Making language models bigger does not inherently make them better at following a user’s intent. 

For example, large language models can generate outputs that are untruthful, toxic, or simply not helpful to the user. 

In other words, these models are not aligned with their users.” 

The engineers who built ChatGPT hired contractors (called labelers) to rate the outputs of the two systems, GPT-3 and the new InstructGPT (a “sibling model” of ChatGPT). 

Based on the ratings, the researchers came to the following conclusions: 

“Labelers significantly prefer InstructGPT outputs over outputs from GPT-3. 

InstructGPT models show improvements in truthfulness over GPT-3. 

InstructGPT shows small improvements in toxicity over GPT-3, but not bias.” 

The research paper concludes that the results for InstructGPT were positive. Still, it also noted that there was room for improvement. 

“Overall, our results indicate that fine-tuning large language models using human preferences significantly improves their behavior on a wide range of tasks, though much work remains to be done to improve their safety and reliability.” 

What sets ChatGPT apart from a simple chatbot is that it was specifically trained to understand the human intent in a question and provide helpful, truthful, and harmless answers. 

Because of that training, ChatGPT may challenge certain questions and discard parts of the question that don’t make sense. 

Another research paper related to ChatGPT shows how they trained the AI to predict what humans preferred. 

The researchers noticed that the metrics used to rate the outputs of natural language processing AI resulted in machines that scored well on the metrics but didn’t align with what humans expected. 

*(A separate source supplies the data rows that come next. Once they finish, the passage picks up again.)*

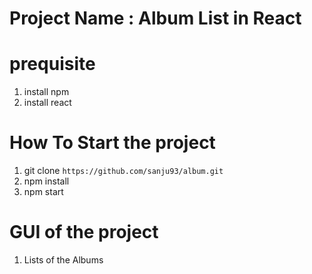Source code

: # Project Name : Album List in React

# prequisite
 1. install npm 
 2. install react


# How To Start the project

1. git clone `https://github.com/sanju93/album.git`
2. npm install
3. npm start


# GUI of the project

1. Lists of the Albums



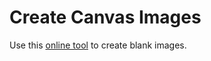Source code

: # Create Canvas Images

Use this [online tool](https://www12.lunapic.com/editor/?action=blank) to create blank images.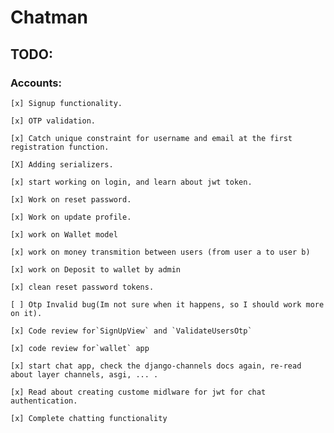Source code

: # Chatman

## TODO:

### Accounts:

    [x] Signup functionality.

    [x] OTP validation.

    [x] Catch unique constraint for username and email at the first registration function.

    [X] Adding serializers.

    [x] start working on login, and learn about jwt token.

    [x] Work on reset password.

    [x] Work on update profile.

    [x] work on Wallet model

    [x] work on money transmition between users (from user a to user b)

    [x] work on Deposit to wallet by admin

    [x] clean reset password tokens.

    [ ] Otp Invalid bug(Im not sure when it happens, so I should work more on it).

    [x] Code review for`SignUpView` and `ValidateUsersOtp`

    [x] code review for`wallet` app

    [x] start chat app, check the django-channels docs again, re-read about layer channels, asgi, ... .

    [x] Read about creating custome midlware for jwt for chat authentication.

    [x] Complete chatting functionality
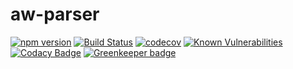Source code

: # aw-parser

[![npm version](https://badge.fury.io/js/aw-parser.svg)](https://badge.fury.io/js/aw-parser) [![Build Status](https://travis-ci.org/afterwriting/aw-parser.svg?branch=master)](https://travis-ci.org/afterwriting/aw-parser) [![codecov](https://codecov.io/gh/afterwriting/aw-parser/branch/master/graph/badge.svg)](https://codecov.io/gh/afterwriting/aw-parser) [![Known Vulnerabilities](https://snyk.io/test/github/afterwriting/aw-parser/badge.svg)](https://snyk.io/test/github/afterwriting/aw-parser) [![Codacy Badge](https://api.codacy.com/project/badge/Grade/296bc52bef304c8e8dd7ad35aa357964)](https://www.codacy.com/app/ifrost/aw-parser?utm_source=github.com&amp;utm_medium=referral&amp;utm_content=afterwriting/aw-parser&amp;utm_campaign=Badge_Grade) [![Greenkeeper badge](https://badges.greenkeeper.io/afterwriting/aw-parser.svg)](https://greenkeeper.io/)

The following is how the researchers explained the problem: 

“Many machine learning applications optimize simple metrics which are only rough proxies for what the designer intends. This can lead to problems, such as YouTube recommendations promoting click-bait.” 

So the solution they designed was to create an AI that could output answers optimized to what humans preferred. 

To do that, they trained the AI using datasets of human comparisons between different answers so that the machine became better at predicting what humans judged to be satisfactory answers. 

The paper shares that training was done by summarizing Reddit posts and also tested on summarizing news. 

The research paper from February 2022 is called Learning to Summarize from Human Feedback. 

The researchers write: 

“In this work, we show that it is possible to significantly improve summary quality by training a model to optimize for human preferences. 

We collect a large, high-quality dataset of human comparisons between summaries, train a model to predict the human-preferred summary, and use that model as a reward function to fine-tune a summarization policy using reinforcement learning.”